L'IA envahit les applications météo
Les grandes applications météo — de Weather.com à Météo-France en passant par AccuWeather et Apple Weather — intègrent désormais des modèles d'intelligence artificielle au cœur de leurs prévisions. Des systèmes comme GraphCast de Google DeepMind, Pangu-Weather de Huawei ou Aurora de Microsoft ont démontré en 2023-2024 qu'ils pouvaient rivaliser, voire surpasser, les modèles numériques traditionnels comme l'ECMWF européen sur certains horizons de prévision — notamment à 10 jours. Ces outils s'entraînent sur des décennies de données atmosphériques et produisent des prévisions en quelques secondes là où les anciens modèles nécessitaient des heures de calcul.
Pour les utilisateurs, l'impact est concret : des prévisions potentiellement plus précises sur la trajectoire des tempêtes, les épisodes de chaleur ou les précipitations localisées. Mais la façon dont cette technologie est présentée varie considérablement d'une application à l'autre — certaines mettent en avant l'IA comme argument marketing sans transparence sur la méthode, d'autres l'intègrent silencieusement dans leur pipeline.

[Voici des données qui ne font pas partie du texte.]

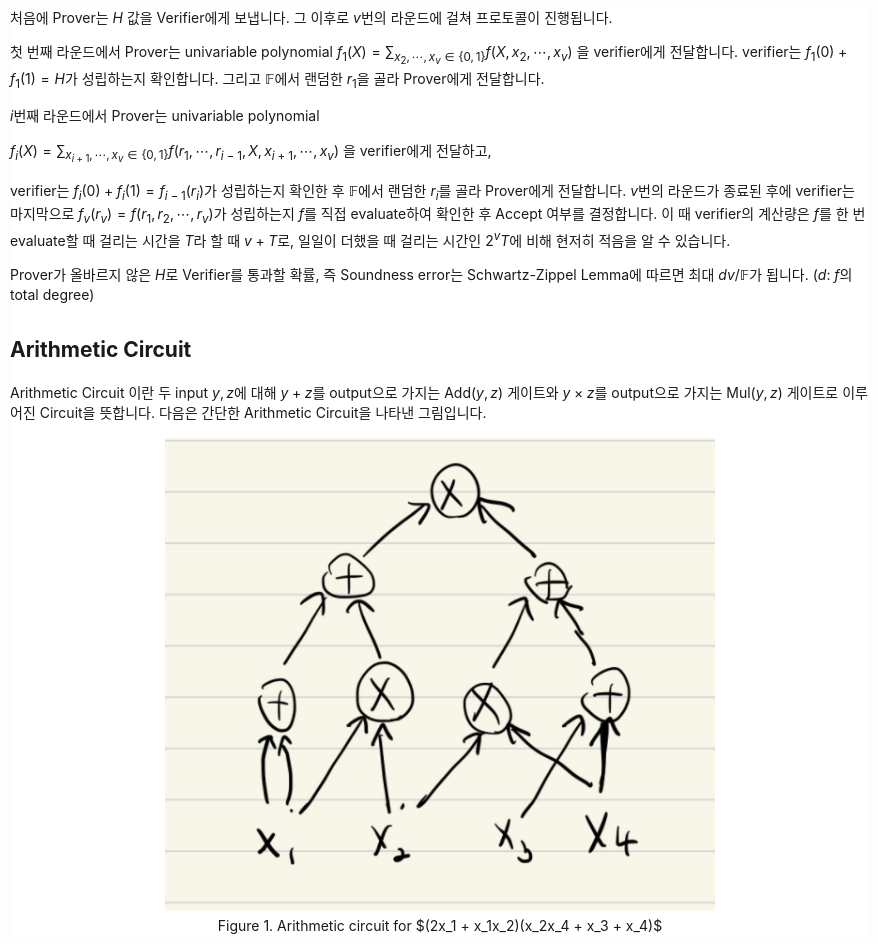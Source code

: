 처음에 Prover는 $H$ 값을 Verifier에게 보냅니다. 그 이후로 $v$번의 라운드에 걸쳐 프로토콜이 진행됩니다.

첫 번째 라운드에서 Prover는 univariable polynomial $f_1(X) = \sum_{x_2, \cdots, x_v \in \lbrace 0,1 \rbrace} f(X, x_2, \cdots ,x_v)$ 을 verifier에게 전달합니다.
verifier는 $f_1(0) + f_1(1) = H$가 성립하는지 확인합니다. 그리고 $\mathbb{F}$에서 랜덤한 $r_1$을 골라 Prover에게 전달합니다.

$i$번째 라운드에서 Prover는 univariable polynomial 

$f_i(X) = \sum_{x_{i+1}, \cdots, x_v \in \lbrace 0,1 \rbrace} f(r_1, \cdots, r_{i-1}, X, x_{i+1}, \cdots ,x_v)$
을 verifier에게 전달하고,

verifier는 $f_i(0) + f_i(1) = f_{i-1}(r_i)$가 성립하는지 확인한 후 $\mathbb{F}$에서 랜덤한 $r_{i}$를 골라 Prover에게 전달합니다.
$v$번의 라운드가 종료된 후에 verifier는 마지막으로 $f_v(r_v) = f(r_1,r_2, \cdots, r_v)$가 성립하는지 $f$를 직접 evaluate하여 확인한 후 Accept 여부를 결정합니다.
이 때 verifier의 계산량은 $f$를 한 번 evaluate할 때 걸리는 시간을 $T$라 할 때 $v + T$로, 일일이 더했을 때 걸리는 시간인 $2^vT$에 비해 현저히 적음을 알 수 있습니다.

Prover가 올바르지 않은 $H$로 Verifier를 통과할 확률, 즉 Soundness error는 Schwartz-Zippel Lemma에 따르면 최대 $dv/\mathbb{F}$가 됩니다. ($d$: $f$의 total degree)

## Arithmetic Circuit

Arithmetic Circuit 이란 두 input $y,z$에 대해 $y+z$를 output으로 가지는 $\text{Add}(y,z)$ 게이트와 $y \times z$를 output으로 가지는 $\text{Mul}(y,z)$ 게이트로 이루어진 Circuit을 뜻합니다. 다음은 간단한 Arithmetic Circuit을 나타낸 그림입니다.


<p align="center">
    <img src="/assets/images/gkr-protocol-and-linear-prover/img1.png" width="550"/>
    <br>
    Figure 1. Arithmetic circuit for $(2x_1 + x_1x_2)(x_2x_4 + x_3 + x_4)$
</p>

Cette vague s'inscrit dans une compétition intense entre géants tech et acteurs météo historiques. Les agences gouvernementales comme la NOAA ou Météo-France développent leurs propres modèles hybrides, tandis que des startups spécialisées attirent des financements importants. La question centrale reste celle de la fiabilité dans les cas extrêmes — là où les enjeux de sécurité publique sont les plus élevés.
Météo-France développe ses propres modèles hybrides IA face aux géants tech, avec des enjeux directs pour la précision des alertes météo en France lors des épisodes extrêmes.